ICT Teaching Strategies

How Strengthening Teachers in Training can Help.

By Michael Hilkemeijer

Recently, Innovation and Science Australia (ISA) released a report highlighting the imperatives for innovations to occur in Australia by 2030. According to Australia 2030: Prospective through Innovation, a 116 page report, it discusses how technology will continue to transform our world as "digital technologies will combine with asset-intensive domains like healthcare and agriculture to create more value for consumers, and new methods for competing. A suite of new digital technologies, such as machine learning, optimisation, artificial intelligence, sensing, robotics, visualisation and distributed ledgers, are opening new opportunities for innovation." It stated that the key for Australia is to "combine our core strengths on asset-intensive physical domains with emerging digital technologies and economic structures."

What does this mean for our Education System?

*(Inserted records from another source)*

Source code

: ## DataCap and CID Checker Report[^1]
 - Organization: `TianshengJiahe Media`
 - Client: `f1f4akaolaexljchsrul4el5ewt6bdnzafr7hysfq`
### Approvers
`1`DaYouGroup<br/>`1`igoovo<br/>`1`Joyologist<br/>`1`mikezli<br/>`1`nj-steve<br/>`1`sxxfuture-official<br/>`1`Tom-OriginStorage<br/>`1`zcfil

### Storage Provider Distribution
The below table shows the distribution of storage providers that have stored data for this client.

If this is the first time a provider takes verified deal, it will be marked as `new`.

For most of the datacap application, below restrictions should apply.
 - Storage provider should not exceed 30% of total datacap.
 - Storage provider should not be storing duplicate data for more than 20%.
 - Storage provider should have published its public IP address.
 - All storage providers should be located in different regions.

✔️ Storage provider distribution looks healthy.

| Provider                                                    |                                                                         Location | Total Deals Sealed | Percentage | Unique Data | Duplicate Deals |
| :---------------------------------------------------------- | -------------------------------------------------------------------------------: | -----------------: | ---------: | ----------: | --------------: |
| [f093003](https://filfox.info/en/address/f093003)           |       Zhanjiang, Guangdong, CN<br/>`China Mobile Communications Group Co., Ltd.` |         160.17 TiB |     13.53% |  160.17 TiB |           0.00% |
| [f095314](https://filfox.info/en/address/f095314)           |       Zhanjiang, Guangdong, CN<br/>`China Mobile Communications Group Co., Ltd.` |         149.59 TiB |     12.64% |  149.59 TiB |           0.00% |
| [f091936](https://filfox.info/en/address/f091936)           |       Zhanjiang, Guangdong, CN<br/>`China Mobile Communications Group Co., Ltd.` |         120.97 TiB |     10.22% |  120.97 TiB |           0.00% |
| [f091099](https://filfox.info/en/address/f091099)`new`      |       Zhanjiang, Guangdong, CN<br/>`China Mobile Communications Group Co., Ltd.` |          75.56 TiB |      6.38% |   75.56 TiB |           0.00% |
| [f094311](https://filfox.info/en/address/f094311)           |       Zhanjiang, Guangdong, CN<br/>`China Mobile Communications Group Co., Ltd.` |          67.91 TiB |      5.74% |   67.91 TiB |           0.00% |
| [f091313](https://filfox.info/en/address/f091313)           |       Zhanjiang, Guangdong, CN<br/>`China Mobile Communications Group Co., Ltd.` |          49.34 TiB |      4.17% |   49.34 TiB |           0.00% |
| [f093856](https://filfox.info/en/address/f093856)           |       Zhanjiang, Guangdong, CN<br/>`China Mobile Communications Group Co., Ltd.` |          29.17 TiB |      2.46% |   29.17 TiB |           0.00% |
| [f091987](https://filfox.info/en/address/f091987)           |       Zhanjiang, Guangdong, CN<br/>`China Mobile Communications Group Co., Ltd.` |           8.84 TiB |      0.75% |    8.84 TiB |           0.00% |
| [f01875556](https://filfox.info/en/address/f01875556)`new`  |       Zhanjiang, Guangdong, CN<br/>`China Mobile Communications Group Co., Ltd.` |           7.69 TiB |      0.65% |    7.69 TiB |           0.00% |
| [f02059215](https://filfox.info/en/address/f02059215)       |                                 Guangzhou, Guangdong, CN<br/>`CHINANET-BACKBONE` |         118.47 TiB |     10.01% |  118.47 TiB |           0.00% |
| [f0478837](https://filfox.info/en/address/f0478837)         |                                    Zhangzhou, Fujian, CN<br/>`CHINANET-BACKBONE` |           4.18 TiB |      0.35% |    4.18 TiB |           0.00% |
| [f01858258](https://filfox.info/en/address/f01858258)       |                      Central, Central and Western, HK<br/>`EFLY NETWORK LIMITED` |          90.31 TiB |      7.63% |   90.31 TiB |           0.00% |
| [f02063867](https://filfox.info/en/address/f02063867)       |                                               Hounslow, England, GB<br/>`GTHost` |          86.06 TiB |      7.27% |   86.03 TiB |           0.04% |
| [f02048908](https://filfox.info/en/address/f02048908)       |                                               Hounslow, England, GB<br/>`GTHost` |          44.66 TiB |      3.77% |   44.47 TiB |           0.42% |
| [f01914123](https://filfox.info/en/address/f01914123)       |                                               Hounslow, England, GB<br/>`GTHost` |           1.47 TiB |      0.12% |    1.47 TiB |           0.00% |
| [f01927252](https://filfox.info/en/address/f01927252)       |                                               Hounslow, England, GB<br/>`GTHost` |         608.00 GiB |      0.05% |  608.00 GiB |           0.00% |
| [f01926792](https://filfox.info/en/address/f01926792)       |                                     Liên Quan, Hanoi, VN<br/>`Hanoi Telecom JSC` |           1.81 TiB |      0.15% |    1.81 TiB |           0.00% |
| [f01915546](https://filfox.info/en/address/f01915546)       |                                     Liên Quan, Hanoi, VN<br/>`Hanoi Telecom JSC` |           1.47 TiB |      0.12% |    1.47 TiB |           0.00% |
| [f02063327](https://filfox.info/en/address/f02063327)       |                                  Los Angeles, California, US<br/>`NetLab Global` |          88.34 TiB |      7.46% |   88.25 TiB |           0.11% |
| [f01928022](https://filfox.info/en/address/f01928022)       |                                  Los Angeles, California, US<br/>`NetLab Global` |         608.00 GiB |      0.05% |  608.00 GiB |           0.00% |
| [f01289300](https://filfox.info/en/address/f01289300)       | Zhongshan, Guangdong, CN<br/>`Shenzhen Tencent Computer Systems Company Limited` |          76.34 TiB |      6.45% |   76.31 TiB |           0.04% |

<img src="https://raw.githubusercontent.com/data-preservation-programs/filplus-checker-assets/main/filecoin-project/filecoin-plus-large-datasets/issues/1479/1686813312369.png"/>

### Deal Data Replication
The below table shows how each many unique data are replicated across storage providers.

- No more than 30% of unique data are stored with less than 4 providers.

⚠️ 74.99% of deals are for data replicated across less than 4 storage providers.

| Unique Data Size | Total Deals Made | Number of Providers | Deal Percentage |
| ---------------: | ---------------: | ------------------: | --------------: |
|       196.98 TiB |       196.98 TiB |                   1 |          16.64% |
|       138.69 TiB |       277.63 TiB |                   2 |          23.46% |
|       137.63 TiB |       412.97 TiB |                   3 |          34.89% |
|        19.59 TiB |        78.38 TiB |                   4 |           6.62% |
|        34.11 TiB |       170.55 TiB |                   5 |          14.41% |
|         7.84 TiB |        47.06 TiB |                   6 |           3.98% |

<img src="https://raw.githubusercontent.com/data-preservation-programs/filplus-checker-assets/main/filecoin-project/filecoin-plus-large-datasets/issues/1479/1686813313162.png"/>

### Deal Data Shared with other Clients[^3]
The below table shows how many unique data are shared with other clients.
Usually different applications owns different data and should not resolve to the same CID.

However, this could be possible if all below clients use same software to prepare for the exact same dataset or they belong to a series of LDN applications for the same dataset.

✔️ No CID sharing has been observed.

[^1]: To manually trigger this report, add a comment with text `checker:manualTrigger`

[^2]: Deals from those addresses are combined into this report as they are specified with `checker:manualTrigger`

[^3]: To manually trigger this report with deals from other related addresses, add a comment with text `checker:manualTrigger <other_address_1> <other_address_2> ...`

The report by ISA emphasised that the number one imperative was Education and ensuring that we as educators are equipping students with skills relevant to 2030. ISA believes that "providing a world-class education is fundamental to Australia being an innovative and fair country." Today, more and more businesses, organisations and industries are calling on ICT capable students and education shapes Australian's life opportunities.

Despite this, the Australian school system performance has declined in the last decade and this was seen as a major challenge. This decline is also reflected in core STEM subjects like science and mathematics.

  1. Strengthen training for in-service and pre-service teachers;
  2. Better prepare students for post-school science, technology, engineering and mathematics (STEM) occupations;
  3. Raise student ambition and achievement in literacy and numeracy;
  4. Review the Vocational Education and Training system and;
  5. Continue and strengthen reforms to the Vocational Education and Training system

As it can be seen in the recommendations, the "Teaching of science, technology, engineering and mathematics and 21st-century skills can be improved through development for teachers and school leaders." 

It is hoped that "the interaction of industry with schools through the work of the STEM Partnership Forum will be a key element of helping students become job ready."